Third Party Risk Management

• Identify and manage risks associated with third-party vendors as part of the organization's IT risk management.
• Conduct third-party risk assessments and ensure all vendors meet the company's security and compliance standards.
• Manage relationships with third-party vendors, ensuring contractual obligations related to IT governance, risk, and compliance are met.
• Develop and implement strategies to manage and mitigate third-party risks.
• Implement Third party Risk Management Workflows in a GRC tool
• Provide training and guidance to employees on third-party risk management.
• Regularly report to senior management and board of directors on third-party risk exposure.
• Stay informed about the latest advancements in third-party risk management strategies.

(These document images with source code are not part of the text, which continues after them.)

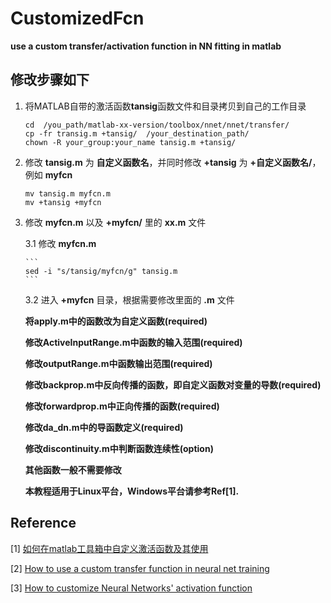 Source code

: # CustomizedFcn
**use a custom transfer/activation function in NN fitting in matlab**

## 修改步骤如下


1. 将MATLAB自带的激活函数**tansig**函数文件和目录拷贝到自己的工作目录
   ```
   cd  /you_path/matlab-xx-version/toolbox/nnet/nnet/transfer/
   cp -fr transig.m +tansig/  /your_destination_path/
   chown -R your_group:your_name tansig.m +tansig/
   ```
2. 修改 **tansig.m** 为 **自定义函数名**，并同时修改 **+tansig** 为 **+自定义函数名/**，例如 **myfcn**
    ```
    mv tansig.m myfcn.m
    mv +tansig +myfcn
    ```
3. 修改 **myfcn.m** 以及 **+myfcn/** 里的 **xx.m** 文件

   3.1 修改 **myfcn.m**
   
       ```
       sed -i "s/tansig/myfcn/g" tansig.m
       ```
   
   3.2 进入 **+myfcn** 目录，根据需要修改里面的 **.m** 文件
   
      **将apply.m中的函数改为自定义函数(required)**

      **修改ActiveInputRange.m中函数的输入范围(required)**

      **修改outputRange.m中函数输出范围(required)**

      **修改backprop.m中反向传播的函数，即自定义函数对变量的导数(required)**

      **修改forwardprop.m中正向传播的函数(required)**

      **修改da_dn.m中的导函数定义(required)**

      **修改discontinuity.m中判断函数连续性(option)**
   
   **其他函数一般不需要修改**

   **本教程适用于Linux平台，Windows平台请参考Ref[1].**
   


## Reference
[1] [如何在matlab工具箱中自定义激活函数及其使用](https://blog.csdn.net/qq_42052630/article/details/132744143) 

[2] [How to use a custom transfer function in neural net training](https://ww2.mathworks.cn/matlabcentral/answers/56137-how-to-use-a-custom-transfer-function-in-neural-net-training)

[3] [How to customize Neural Networks' activation function](https://ww2.mathworks.cn/matlabcentral/answers/312900-how-to-customize-neural-networks-activation-function)
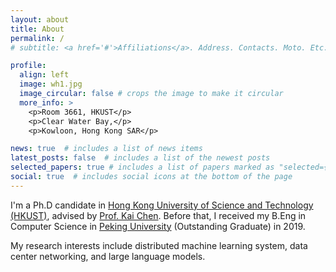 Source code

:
 ```yaml
---
layout: about
title: About
permalink: /
# subtitle: <a href='#'>Affiliations</a>. Address. Contacts. Moto. Etc.

profile:
  align: left
  image: wh1.jpg
  image_circular: false # crops the image to make it circular
  more_info: >
    <p>Room 3661, HKUST</p>
    <p>Clear Water Bay,</p>
    <p>Kowloon, Hong Kong SAR</p>

news: true  # includes a list of news items
latest_posts: false  # includes a list of the newest posts
selected_papers: true # includes a list of papers marked as "selected={true}"
social: true  # includes social icons at the bottom of the page
---
```

I'm a Ph.D candidate in [Hong Kong University of Science and Technology (HKUST)](https://www.ust.hk/), advised by [Prof. Kai Chen](http://www.cse.ust.hk/~kaichen/). Before that, I received my B.Eng in Computer Science in [Peking University](https://www.pku.edu.cn/) (Outstanding Graduate) in 2019.

My research interests include distributed machine learning system, data center networking, and large language models.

• Cybersecurity Education & Awareness
  • Develop education & awareness strategy and program
  • Manage Phishing campaigns and associated training with continuous improvement of clicking and reporting metrics
  • Assure annual and new employee orientation is refreshed annually and effective
  • Provide public service announcements and regular touch points of security awareness to increase workforce understanding of their role related to cybersecurity
  • Measure improvements of workforce cybersecurity knowledge with KPIs

QUALIFICATIONS:

• Bachelor's Degree in Computer Science, Engineering, Business Management or other related field
• At least 8 years of experience in a Cybersecurity management role, with demonstrated expertise in cybersecurity governance, risk management, compliance, third-party risk management, and audit support.
• 8+ years of proven leadership experience with 6+ years experience managing large cross-functional teams/projects
• In-depth knowledge of IT governance and operations, including designing and implementing security policies and procedures.
• Strong understanding of risk management principles and compliance requirements related to cybersecurity and IT.
• Proficiency in managing third-party risks, including conducting risk assessments, and managing vendor relationships.
• Ability to provide training and guidance to employees on IT compliance matters, third-party risk management, and audit processes.
• Regularly reports to senior management on compliance, risk management activities, third-party risk exposure, and audit outcomes.
• Experience conducting audits, coordinating with auditors, and implementing audit recommendations.
• Experience using a GRC tool to manage Information Security Risk, Compliance and Third-Party Risk workflows.
• Broad and comprehensive knowledge of cybersecurity capabilities is required.
• Excellent leadership and team management skills.
• Strong verbal and written communication skills, with the ability to effectively communicate complex cybersecurity and IT issues and concepts to non-technical stakeholders.
• High level of analytical and problem-solving skills.
• Ability to manage multiple priorities and projects effectively.
• High ethical standards and a commitment to confidentiality and integrity

#LI-NP2

McCormick & Company is an equal opportunity/affirmative action employer.  All qualified applicants will receive consideration for employment without regard to sex, gender identity, sexual orientation, race, color, religion, national origin, disability, protected veteran status, age, or any other characteristic protected by law.

As a general policy, McCormick does not offer employment visa sponsorships upon hire or in the future.